Paul asked as he straightened himself up and turned round. ‘I’m Paul’ he said. He held out his hand but Anita didn’t respond. ‘I work at the social services centre up at Broughton. We have met before. You’re Anita, aren’t you?’
‘Yeah, and I do remember you. You tried to get me to have my baby adopted.’
‘I said it was one of your choices.’
‘And I said that half the girls in my street had got babies and I wanted one too.’
‘You’re nearly seventeen, aren’t you Anita?’
‘So?’
‘So if you could find yourself a job you could make use of the nursery we’ve got at the centre.’
‘Oh no she couldn’t!’ Lorraine insisted, ‘she’s staying here to look after Candice.’
‘Why?’
‘Because it’s her right!’
‘Sorry Lorraine but since when did it become the right of those not in work to have children that they expect those in work to pay for? Did that pass me by or what?’
‘It’s just another attack on the poor and helpless.’
‘You may be poor, Lorraine,’ said Paul, ‘and there may be all kinds of reasons for that. But you’re not helpless. Now, how’s your Michaela getting on?’
‘Alright, although it’s no thanks to you.’

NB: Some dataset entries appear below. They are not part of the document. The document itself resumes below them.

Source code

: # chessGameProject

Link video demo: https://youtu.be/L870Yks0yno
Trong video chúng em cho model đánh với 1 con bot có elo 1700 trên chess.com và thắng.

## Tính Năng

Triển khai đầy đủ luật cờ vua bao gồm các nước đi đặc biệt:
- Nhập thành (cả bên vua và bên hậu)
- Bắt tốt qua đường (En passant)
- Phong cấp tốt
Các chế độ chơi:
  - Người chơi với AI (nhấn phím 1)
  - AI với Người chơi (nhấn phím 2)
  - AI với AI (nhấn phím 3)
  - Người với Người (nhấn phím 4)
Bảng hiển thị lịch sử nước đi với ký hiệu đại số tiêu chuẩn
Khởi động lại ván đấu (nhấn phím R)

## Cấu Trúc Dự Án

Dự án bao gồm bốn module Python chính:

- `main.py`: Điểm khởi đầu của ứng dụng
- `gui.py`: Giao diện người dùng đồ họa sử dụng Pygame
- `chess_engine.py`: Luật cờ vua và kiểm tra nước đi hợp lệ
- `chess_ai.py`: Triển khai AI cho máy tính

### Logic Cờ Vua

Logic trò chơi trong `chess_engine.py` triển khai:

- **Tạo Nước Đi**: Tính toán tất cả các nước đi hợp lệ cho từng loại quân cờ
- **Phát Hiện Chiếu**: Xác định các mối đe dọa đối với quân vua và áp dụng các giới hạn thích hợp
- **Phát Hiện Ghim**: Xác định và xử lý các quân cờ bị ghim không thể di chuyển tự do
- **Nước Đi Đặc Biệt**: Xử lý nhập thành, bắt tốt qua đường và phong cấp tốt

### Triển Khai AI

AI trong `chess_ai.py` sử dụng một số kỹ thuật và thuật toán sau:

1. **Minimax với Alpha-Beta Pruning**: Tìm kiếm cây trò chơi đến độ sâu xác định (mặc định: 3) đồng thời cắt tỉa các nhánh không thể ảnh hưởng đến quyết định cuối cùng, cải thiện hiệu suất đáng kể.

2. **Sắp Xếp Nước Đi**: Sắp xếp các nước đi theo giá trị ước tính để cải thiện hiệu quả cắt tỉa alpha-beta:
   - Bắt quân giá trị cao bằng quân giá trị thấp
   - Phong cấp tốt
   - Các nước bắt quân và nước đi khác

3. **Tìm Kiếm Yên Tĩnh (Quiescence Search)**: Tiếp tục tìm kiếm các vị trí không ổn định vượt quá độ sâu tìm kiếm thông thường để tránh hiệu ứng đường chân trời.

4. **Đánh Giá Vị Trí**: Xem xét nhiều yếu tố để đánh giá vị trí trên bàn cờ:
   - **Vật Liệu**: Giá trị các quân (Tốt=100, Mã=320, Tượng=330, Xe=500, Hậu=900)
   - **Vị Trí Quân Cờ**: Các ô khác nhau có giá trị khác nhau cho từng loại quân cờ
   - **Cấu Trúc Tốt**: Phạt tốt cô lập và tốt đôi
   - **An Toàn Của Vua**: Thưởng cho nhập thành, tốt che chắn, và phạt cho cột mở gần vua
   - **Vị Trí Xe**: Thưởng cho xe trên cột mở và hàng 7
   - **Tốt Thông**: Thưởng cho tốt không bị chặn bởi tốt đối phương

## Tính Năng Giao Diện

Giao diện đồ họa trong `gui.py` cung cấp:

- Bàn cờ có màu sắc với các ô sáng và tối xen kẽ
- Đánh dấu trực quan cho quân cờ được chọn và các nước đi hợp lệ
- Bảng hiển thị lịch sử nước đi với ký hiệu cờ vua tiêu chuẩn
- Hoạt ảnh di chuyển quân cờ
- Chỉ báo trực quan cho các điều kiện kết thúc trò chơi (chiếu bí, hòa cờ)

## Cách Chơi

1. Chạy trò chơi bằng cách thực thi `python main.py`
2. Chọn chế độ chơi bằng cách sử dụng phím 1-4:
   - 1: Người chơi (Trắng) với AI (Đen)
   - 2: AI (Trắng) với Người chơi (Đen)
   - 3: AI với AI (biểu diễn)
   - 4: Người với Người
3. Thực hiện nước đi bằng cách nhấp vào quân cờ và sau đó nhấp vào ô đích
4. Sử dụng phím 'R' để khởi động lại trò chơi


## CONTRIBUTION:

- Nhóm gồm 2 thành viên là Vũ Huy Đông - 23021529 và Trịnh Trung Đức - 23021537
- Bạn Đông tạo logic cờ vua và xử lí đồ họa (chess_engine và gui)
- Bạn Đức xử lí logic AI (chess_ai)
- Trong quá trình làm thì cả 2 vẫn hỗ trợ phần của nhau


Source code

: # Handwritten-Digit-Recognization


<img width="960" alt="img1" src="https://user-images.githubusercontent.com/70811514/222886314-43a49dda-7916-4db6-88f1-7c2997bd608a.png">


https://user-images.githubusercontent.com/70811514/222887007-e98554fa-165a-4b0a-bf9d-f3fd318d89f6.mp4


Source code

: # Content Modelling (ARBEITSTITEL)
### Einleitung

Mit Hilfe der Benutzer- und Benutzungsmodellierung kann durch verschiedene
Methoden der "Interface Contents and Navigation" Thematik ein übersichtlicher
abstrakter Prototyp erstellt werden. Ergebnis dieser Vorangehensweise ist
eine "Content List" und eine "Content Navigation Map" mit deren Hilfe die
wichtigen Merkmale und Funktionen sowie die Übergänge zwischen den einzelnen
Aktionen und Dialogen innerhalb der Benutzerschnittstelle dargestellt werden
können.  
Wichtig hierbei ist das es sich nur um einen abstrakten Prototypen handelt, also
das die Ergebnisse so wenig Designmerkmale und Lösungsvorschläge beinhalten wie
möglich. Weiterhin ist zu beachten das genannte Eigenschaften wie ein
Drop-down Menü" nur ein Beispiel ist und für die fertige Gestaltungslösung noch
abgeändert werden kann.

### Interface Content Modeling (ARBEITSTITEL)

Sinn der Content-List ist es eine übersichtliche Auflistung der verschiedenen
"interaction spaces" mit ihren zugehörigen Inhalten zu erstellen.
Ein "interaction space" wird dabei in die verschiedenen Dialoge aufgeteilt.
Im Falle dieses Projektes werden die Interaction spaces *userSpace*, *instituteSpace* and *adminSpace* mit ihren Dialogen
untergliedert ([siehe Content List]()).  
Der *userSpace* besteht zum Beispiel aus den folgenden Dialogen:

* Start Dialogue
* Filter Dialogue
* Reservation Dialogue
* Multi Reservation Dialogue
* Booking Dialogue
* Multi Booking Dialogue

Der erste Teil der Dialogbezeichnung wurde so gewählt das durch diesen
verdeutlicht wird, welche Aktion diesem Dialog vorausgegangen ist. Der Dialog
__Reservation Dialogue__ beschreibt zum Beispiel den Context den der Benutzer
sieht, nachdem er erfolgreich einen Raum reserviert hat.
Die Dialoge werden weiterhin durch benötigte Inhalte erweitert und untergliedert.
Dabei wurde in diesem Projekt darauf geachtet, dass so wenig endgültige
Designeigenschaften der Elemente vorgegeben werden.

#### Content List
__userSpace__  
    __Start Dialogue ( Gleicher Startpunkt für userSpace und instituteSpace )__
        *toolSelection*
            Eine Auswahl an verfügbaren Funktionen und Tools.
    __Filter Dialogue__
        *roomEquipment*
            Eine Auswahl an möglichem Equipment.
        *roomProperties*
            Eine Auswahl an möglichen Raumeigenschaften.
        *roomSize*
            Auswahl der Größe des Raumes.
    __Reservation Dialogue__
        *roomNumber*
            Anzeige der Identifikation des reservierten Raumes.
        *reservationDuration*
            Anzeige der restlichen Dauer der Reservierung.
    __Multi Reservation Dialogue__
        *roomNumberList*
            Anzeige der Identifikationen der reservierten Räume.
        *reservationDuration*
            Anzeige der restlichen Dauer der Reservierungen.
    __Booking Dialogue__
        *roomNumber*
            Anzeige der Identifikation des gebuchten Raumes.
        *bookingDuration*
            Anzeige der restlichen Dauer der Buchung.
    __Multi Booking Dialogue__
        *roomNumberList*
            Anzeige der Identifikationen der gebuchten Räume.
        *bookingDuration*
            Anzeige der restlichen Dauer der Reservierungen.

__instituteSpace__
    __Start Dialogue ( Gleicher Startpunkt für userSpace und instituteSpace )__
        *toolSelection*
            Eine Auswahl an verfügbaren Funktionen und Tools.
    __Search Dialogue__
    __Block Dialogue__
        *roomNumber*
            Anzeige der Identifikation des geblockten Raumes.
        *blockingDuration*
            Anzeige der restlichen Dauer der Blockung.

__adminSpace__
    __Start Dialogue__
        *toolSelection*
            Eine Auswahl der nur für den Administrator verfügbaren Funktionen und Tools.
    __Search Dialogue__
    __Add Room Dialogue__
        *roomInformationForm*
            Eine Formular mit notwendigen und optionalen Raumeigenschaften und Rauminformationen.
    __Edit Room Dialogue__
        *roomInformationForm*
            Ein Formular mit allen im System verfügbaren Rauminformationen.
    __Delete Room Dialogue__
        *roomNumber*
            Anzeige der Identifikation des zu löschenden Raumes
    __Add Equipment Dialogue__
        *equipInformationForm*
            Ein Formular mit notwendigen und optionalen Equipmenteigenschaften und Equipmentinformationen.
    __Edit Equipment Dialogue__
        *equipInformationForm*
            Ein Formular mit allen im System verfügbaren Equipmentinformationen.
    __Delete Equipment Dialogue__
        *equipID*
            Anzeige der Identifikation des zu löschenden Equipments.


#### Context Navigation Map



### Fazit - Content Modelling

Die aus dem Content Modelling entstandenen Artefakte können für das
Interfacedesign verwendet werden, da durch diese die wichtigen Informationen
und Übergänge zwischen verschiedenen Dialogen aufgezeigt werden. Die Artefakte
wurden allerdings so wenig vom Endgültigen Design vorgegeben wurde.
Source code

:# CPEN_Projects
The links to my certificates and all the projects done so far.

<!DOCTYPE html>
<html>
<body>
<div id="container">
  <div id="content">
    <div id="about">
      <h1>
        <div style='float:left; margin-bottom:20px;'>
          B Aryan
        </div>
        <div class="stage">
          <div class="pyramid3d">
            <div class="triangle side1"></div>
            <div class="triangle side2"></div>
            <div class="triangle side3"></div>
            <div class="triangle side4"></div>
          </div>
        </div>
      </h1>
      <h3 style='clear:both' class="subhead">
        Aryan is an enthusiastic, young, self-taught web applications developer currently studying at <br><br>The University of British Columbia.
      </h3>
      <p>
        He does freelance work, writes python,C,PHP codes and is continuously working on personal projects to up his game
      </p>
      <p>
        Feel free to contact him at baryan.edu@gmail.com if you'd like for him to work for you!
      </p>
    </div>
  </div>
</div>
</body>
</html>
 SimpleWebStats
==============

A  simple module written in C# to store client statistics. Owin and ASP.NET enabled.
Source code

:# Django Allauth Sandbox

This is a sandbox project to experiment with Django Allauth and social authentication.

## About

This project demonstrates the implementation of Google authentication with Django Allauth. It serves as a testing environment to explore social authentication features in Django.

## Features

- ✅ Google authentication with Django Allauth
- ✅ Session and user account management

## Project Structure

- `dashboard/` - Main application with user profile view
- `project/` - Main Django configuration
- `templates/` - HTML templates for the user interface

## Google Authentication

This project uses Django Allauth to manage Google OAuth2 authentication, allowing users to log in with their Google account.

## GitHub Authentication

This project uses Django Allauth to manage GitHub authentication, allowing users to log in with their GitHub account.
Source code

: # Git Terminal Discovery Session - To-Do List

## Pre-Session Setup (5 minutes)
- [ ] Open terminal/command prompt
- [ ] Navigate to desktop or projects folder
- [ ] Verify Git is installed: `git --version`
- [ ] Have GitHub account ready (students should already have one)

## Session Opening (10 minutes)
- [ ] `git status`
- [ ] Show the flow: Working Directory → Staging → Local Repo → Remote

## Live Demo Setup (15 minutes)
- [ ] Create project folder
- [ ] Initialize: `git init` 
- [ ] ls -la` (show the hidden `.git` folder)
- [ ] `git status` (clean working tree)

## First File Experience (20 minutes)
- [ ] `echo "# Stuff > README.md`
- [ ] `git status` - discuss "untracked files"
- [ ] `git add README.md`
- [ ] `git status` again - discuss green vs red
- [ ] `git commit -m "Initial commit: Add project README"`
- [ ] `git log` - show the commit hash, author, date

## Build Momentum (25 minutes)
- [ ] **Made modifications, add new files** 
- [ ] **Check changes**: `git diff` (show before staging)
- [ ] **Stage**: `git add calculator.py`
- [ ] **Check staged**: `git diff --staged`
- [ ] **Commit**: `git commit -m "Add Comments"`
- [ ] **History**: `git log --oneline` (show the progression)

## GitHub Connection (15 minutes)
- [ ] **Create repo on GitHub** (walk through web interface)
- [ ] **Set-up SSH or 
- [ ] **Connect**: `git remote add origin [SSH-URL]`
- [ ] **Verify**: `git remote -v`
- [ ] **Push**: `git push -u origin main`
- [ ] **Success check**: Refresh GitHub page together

‘Lorraine, she’s fifteen, she needed to get back to school.’
‘She needs to be here looking after her baby!’ Lorraine insisted, ‘instead of which you made her go back to waste more of her time listening to useless teachers’.
‘They’re not useless, Lorraine, they’re dedicated to helping your kids’.
‘Rubbish!’
‘Where is the baby by the way?’ asked Paul.
‘Upstairs asleep,’ said Lorraine, ‘and our Michaela has got nothing to do with you, whether she goes to school or not.’
‘I’m afraid she has,’ said Paul, ‘she’s a minor, she’s underage, and she has everything to do with me.’
‘You threatened me with jail unless I made her go back to school.’
‘And I’d do it again for the sake of Michaela,’ said Paul, ‘but we’ve also got another matter to discuss.’
Lorraine had made a complaint against her GP who was a colleague and friend of Paul’s in the community services centre. She said that Dr. Fergus Keene had refused to proscribe drugs to her eight-year-old son Sam who she claimed had A.D.D. Dr. Keene, on the other hand, had told her that her son was not suffering from A.D.D and therefore did not need the drugs. Lorraine had kept Sam off school that day and Paul went through to the lounge to talk to him.
‘He needs something to calm him down,’ Lorraine insisted between drags on her cigarette. Since Paul had arrived she’d never had one out of her fingers just like she’d never put down her mug of the hot brown liquid she called coffee.
‘And why do you say that, Lorraine?’ Paul asked.
‘Well you can see,’ she said, ‘he’s all over the bloody shop.’
What Paul could see was a little eight-year-old boy called Sam who was very easy to engage wit
h once someone took an interest in him. He spent half an hour talking with Sam, asking him about school and what he liked to do there. Sam told him that books and reading were his favourite things and that had opened up a conversation about Harry Potter. Sam said he was halfway through the fifth book which didn’t surprise Paul considering all his school reports stated that his reading ability was a good three years ahead of his age. Sam was able to give him a full resume of all the leading Hogwarts characters. Paul thanked God for JK Rowling. Her books had gone way beyond the simple limits of entertainment. They were reaching into the minds of boys like Sam and taking him light years away from the gloom of his reality.
‘It’s no good him reading if he can’t behave,’ said Lorraine who didn’t seem too impressed by her son’s knowledge of the world of the boy wizard. She hadn’t said anything whilst Paul and Sam were talking. She’d just looked round and glared a few times.
‘Lorraine, what can we do for your son without resorting to drugs?’
‘Drugs are what he needs to calm him down!’ Lorraine insisted, ‘My nerves are shot to pieces because of his antics.’
‘You want us to drug him into not being a bother to you? Is that what this is all about, Lorraine? What kind of country do you think you’re living in? When are you going to take proper responsibility as a parent?’
‘My girls have never been any trouble to me, not even for one single second! But him…’ she stabbed her finger in the air in her son’s direction ‘… he’s been a pain since the minute he was born!’
‘So both your daughters having babies when they were underage isn’t a problem but your son showing an interest in getting educated is?’